What is needed:
All the data should come back exactly as it was given.

Data entries
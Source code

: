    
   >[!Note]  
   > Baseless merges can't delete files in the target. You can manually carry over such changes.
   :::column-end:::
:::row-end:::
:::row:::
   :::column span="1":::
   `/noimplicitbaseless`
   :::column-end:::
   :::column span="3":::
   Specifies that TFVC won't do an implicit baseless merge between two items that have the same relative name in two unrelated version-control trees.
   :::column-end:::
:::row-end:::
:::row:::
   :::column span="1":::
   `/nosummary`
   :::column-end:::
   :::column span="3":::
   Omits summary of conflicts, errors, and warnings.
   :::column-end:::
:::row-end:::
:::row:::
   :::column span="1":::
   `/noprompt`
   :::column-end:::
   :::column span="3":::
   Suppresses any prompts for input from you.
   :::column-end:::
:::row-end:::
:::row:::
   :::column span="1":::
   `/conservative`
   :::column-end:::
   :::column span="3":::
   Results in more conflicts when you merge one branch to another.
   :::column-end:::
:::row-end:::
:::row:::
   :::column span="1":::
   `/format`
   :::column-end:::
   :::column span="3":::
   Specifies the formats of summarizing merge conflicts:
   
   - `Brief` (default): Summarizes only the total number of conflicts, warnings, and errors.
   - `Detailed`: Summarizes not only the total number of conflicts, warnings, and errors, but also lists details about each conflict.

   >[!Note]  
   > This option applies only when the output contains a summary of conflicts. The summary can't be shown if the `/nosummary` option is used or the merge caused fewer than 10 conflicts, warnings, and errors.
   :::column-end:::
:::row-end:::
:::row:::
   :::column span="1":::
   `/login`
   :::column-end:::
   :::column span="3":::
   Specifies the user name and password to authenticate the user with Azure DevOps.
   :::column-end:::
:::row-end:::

Answer for the task:
Source code

:    
   >[!Note]  
   > Baseless merges can't delete files in the target. You can manually carry over such changes.
   :::column-end:::
:::row-end:::
:::row:::
   :::column span="1":::
   `/noimplicitbaseless`
   :::column-end:::
   :::column span="3":::
   Specifies that TFVC won't do an implicit baseless merge between two items that have the same relative name in two unrelated version-control trees.
   :::column-end:::
:::row-end:::
:::row:::
   :::column span="1":::
   `/nosummary`
   :::column-end:::
   :::column span="3":::
   Omits summary of conflicts, errors, and warnings.
   :::column-end:::
:::row-end:::
:::row:::
   :::column span="1":::
   `/noprompt`
   :::column-end:::
   :::column span="3":::
   Suppresses any prompts for input from you.
   :::column-end:::
:::row-end:::
:::row:::
   :::column span="1":::
   `/conservative`
   :::column-end:::
   :::column span="3":::
   Results in more conflicts when you merge one branch to another.
   :::column-end:::
:::row-end:::
:::row:::
   :::column span="1":::
   `/format`
   :::column-end:::
   :::column span="3":::
   Specifies the formats of summarizing merge conflicts:
   
   - `Brief` (default): Summarizes only the total number of conflicts, warnings, and errors.
   - `Detailed`: Summarizes not only the total number of conflicts, warnings, and errors, but also lists details about each conflict.

   >[!Note]  
   > This option applies only when the output contains a summary of conflicts. The summary can't be shown if the `/nosummary` option is used or the merge caused fewer than 10 conflicts, warnings, and errors.
   :::column-end:::
:::row-end:::
:::row:::
   :::column span="1":::
   `/login`
   :::column-end:::
   :::column span="3":::
   Specifies the user name and password to authenticate the user with Azure DevOps.
   :::column-end:::
:::row-end:::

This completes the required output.